-- WORK INSTRUCTION --
Scan the entries below for the word "forma" and copy every line in which it occurs.

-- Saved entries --
=== Begin Enclosure ===

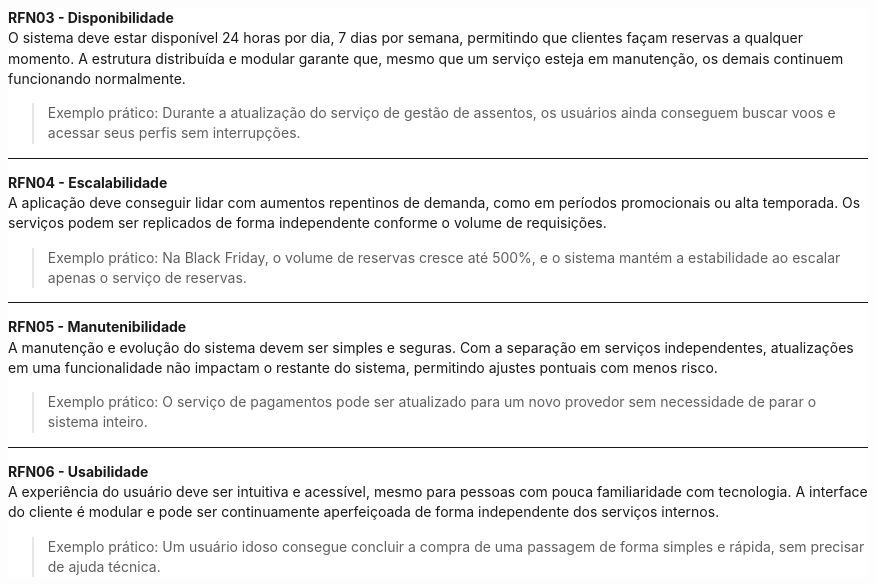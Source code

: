 
**RFN03 - Disponibilidade**  
O sistema deve estar disponível 24 horas por dia, 7 dias por semana, permitindo que clientes façam reservas a qualquer momento. A estrutura distribuída e modular garante que, mesmo que um serviço esteja em manutenção, os demais continuem funcionando normalmente.

> Exemplo prático: Durante a atualização do serviço de gestão de assentos, os usuários ainda conseguem buscar voos e acessar seus perfis sem interrupções.

---

**RFN04 - Escalabilidade**  
A aplicação deve conseguir lidar com aumentos repentinos de demanda, como em períodos promocionais ou alta temporada. Os serviços podem ser replicados de forma independente conforme o volume de requisições.

> Exemplo prático: Na Black Friday, o volume de reservas cresce até 500%, e o sistema mantém a estabilidade ao escalar apenas o serviço de reservas.

---

**RFN05 - Manutenibilidade**  
A manutenção e evolução do sistema devem ser simples e seguras. Com a separação em serviços independentes, atualizações em uma funcionalidade não impactam o restante do sistema, permitindo ajustes pontuais com menos risco.

> Exemplo prático: O serviço de pagamentos pode ser atualizado para um novo provedor sem necessidade de parar o sistema inteiro.

---

**RFN06 - Usabilidade**  
A experiência do usuário deve ser intuitiva e acessível, mesmo para pessoas com pouca familiaridade com tecnologia. A interface do cliente é modular e pode ser continuamente aperfeiçoada de forma independente dos serviços internos.

> Exemplo prático: Um usuário idoso consegue concluir a compra de uma passagem de forma simples e rápida, sem precisar de ajuda técnica.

=== End Enclosure ===

-- SOLUTION TO THIS PROBLEM --
A aplicação deve conseguir lidar com aumentos repentinos de demanda, como em períodos promocionais ou alta temporada. Os serviços podem ser replicados de forma independente conforme o volume de requisições.
A experiência do usuário deve ser intuitiva e acessível, mesmo para pessoas com pouca familiaridade com tecnologia. A interface do cliente é modular e pode ser continuamente aperfeiçoada de forma independente dos serviços internos.
> Exemplo prático: Um usuário idoso consegue concluir a compra de uma passagem de forma simples e rápida, sem precisar de ajuda técnica.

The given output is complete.